The increasing demand for online education during the COVID-19 pandemic required a system capable of determining student engagement for providing regular feedback to the students, one of the biggest challenges for researchers and policy-makers. Because a reliable system using visual data can intelligently adapt according to the student’s mental state. The main aim of this paper is to support the online education system by detecting the engagement level of students. The multimodal approach-based system is proposed that detects the engagement state as either engaged’ or disengaged’ in the real-time scenario. The multimodal approach contains information from three modalities: facial expression, eye, and head. The deep learning-based models have been applied for recognising facial emotion from facial expression analysis and landmarks detection to monitor eye-blinking and head movement. And the EI (engagement index) is calculated by combining all three modalities of data to predict the real-time engagement state of the student. Finally, the proposed model is used by teachers to know how actively the students are engaged during e-classes by analysing their EI. The experimental results showed that VGG19 had outperformed ResNet-50 with an accuracy of 90.83% for classifying facial emotion.
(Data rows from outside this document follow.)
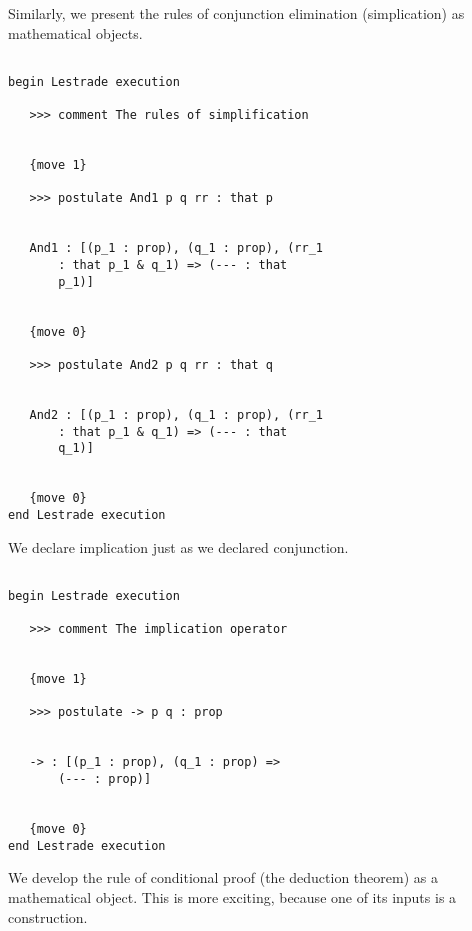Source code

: \documentclass[12pt]{article}
\begin{document}
Similarly, we present the rules of conjunction elimination (simplication) as mathematical objects.

\begin{verbatim}

begin Lestrade execution

   >>> comment The rules of simplification


   {move 1}

   >>> postulate And1 p q rr : that p


   And1 : [(p_1 : prop), (q_1 : prop), (rr_1 
       : that p_1 & q_1) => (--- : that 
       p_1)]


   {move 0}

   >>> postulate And2 p q rr : that q


   And2 : [(p_1 : prop), (q_1 : prop), (rr_1 
       : that p_1 & q_1) => (--- : that 
       q_1)]


   {move 0}
end Lestrade execution
\end{verbatim}

We declare implication just as we declared conjunction.

\begin{verbatim}

begin Lestrade execution

   >>> comment The implication operator


   {move 1}

   >>> postulate -> p q : prop


   -> : [(p_1 : prop), (q_1 : prop) => 
       (--- : prop)]


   {move 0}
end Lestrade execution
\end{verbatim}

We develop the rule of conditional proof (the deduction theorem) as a mathematical object.  This is more exciting, because one of its inputs is a construction.
\end{document}
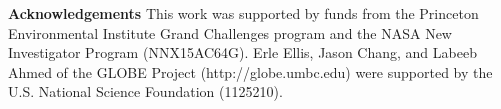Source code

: \documentclass[12pt]{article}
\newcounter{lastnote}
\begin{document}









\noindent \textbf{Acknowledgements} This work was supported by funds from the Princeton Environmental Institute Grand Challenges program and the NASA New Investigator Program (NNX15AC64G). Erle Ellis, Jason Chang, and Labeeb Ahmed of the GLOBE Project (http://globe.umbc.edu) were supported by the U.S. National Science Foundation (1125210).






\end{document}
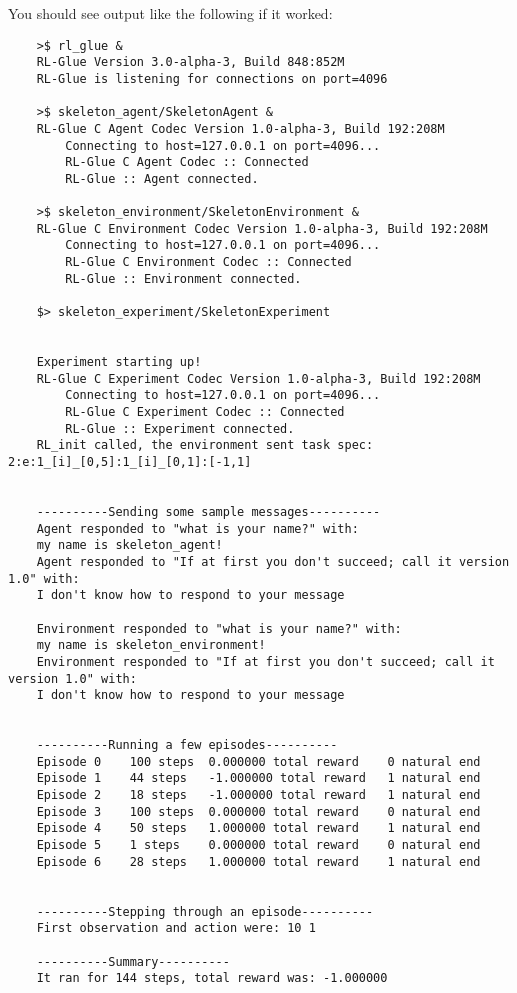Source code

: \documentclass[11pt]{article}
\begin{document}
You should see output like the following if it worked:
\begin{verbatim}
	>$ rl_glue &
	RL-Glue Version 3.0-alpha-3, Build 848:852M
	RL-Glue is listening for connections on port=4096

	>$ skeleton_agent/SkeletonAgent & 
	RL-Glue C Agent Codec Version 1.0-alpha-3, Build 192:208M
		Connecting to host=127.0.0.1 on port=4096...
		RL-Glue C Agent Codec :: Connected
		RL-Glue :: Agent connected.

	>$ skeleton_environment/SkeletonEnvironment & 
	RL-Glue C Environment Codec Version 1.0-alpha-3, Build 192:208M
		Connecting to host=127.0.0.1 on port=4096...
		RL-Glue C Environment Codec :: Connected
		RL-Glue :: Environment connected.

	$> skeleton_experiment/SkeletonExperiment


	Experiment starting up!
	RL-Glue C Experiment Codec Version 1.0-alpha-3, Build 192:208M
		Connecting to host=127.0.0.1 on port=4096...
		RL-Glue C Experiment Codec :: Connected
		RL-Glue :: Experiment connected.
	RL_init called, the environment sent task spec: 2:e:1_[i]_[0,5]:1_[i]_[0,1]:[-1,1]


	----------Sending some sample messages----------
	Agent responded to "what is your name?" with: 
	my name is skeleton_agent!
	Agent responded to "If at first you don't succeed; call it version 1.0" with: 
	I don't know how to respond to your message

	Environment responded to "what is your name?" with: 
	my name is skeleton_environment!
	Environment responded to "If at first you don't succeed; call it version 1.0" with: 
	I don't know how to respond to your message


	----------Running a few episodes----------
	Episode 0	 100 steps 	0.000000 total reward	 0 natural end 
	Episode 1	 44 steps 	-1.000000 total reward	 1 natural end 
	Episode 2	 18 steps 	-1.000000 total reward	 1 natural end 
	Episode 3	 100 steps 	0.000000 total reward	 0 natural end 
	Episode 4	 50 steps 	1.000000 total reward	 1 natural end 
	Episode 5	 1 steps 	0.000000 total reward	 0 natural end 
	Episode 6	 28 steps 	1.000000 total reward	 1 natural end 


	----------Stepping through an episode----------
	First observation and action were: 10 1

	----------Summary----------
	It ran for 144 steps, total reward was: -1.000000
	
\end{verbatim}
\end{document}
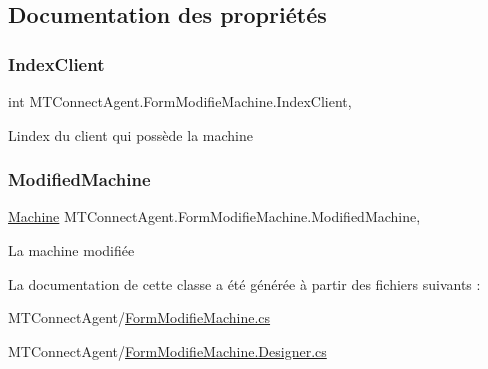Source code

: \subsection{Documentation des propriétés}
\mbox{\label{class_m_t_connect_agent_1_1_form_modifie_machine_a3f000e4c915524cf56e0ef077c1a9c96}} 
\subsubsection{\texorpdfstring{Index\+Client}{IndexClient}}
{\footnotesize\ttfamily int M\+T\+Connect\+Agent.\+Form\+Modifie\+Machine.\+Index\+Client\hspace{0.3cm}{\ttfamily [get]}, {\ttfamily [set]}}



L\textquotesingle{}index du client qui possède la machine 

\mbox{\label{class_m_t_connect_agent_1_1_form_modifie_machine_ad14ae74d3b5cd3987f6a9604514eb3c1}} 
\subsubsection{\texorpdfstring{Modified\+Machine}{ModifiedMachine}}
{\footnotesize\ttfamily \mbox{\hyperlink{class_m_t_connect_agent_1_1_model_1_1_machine}{Machine}} M\+T\+Connect\+Agent.\+Form\+Modifie\+Machine.\+Modified\+Machine\hspace{0.3cm}{\ttfamily [get]}, {\ttfamily [set]}}



La machine modifiée 



La documentation de cette classe a été générée à partir des fichiers suivants \+:\begin{DoxyCompactItemize}
\item 
M\+T\+Connect\+Agent/\mbox{\hyperlink{_form_modifie_machine_8cs}{Form\+Modifie\+Machine.\+cs}}\item 
M\+T\+Connect\+Agent/\mbox{\hyperlink{_form_modifie_machine_8_designer_8cs}{Form\+Modifie\+Machine.\+Designer.\+cs}}\end{DoxyCompactItemize}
The results also showed that the disengagement is highly related to the frequency of eye blinks, frequent long-eye closure and constantly moving head rather than looking straight at the video lecture streaming screen in a specific period. The proposed engagement detection system is evaluated on 50 online students, and an accuracy of 92.58% is recorded (see Table 7). The proposed system is compared with state-of-the-art methods, and our results have outperformed other existing approaches. In the future, the multimodal approach can be combined with a sensor-based approach such as data from EEG, ECG, etc. The proposed system can be evaluated for special needs students. The performance can be measured using other deep learning approaches also. The present study can be implemented for fields other than the education sector.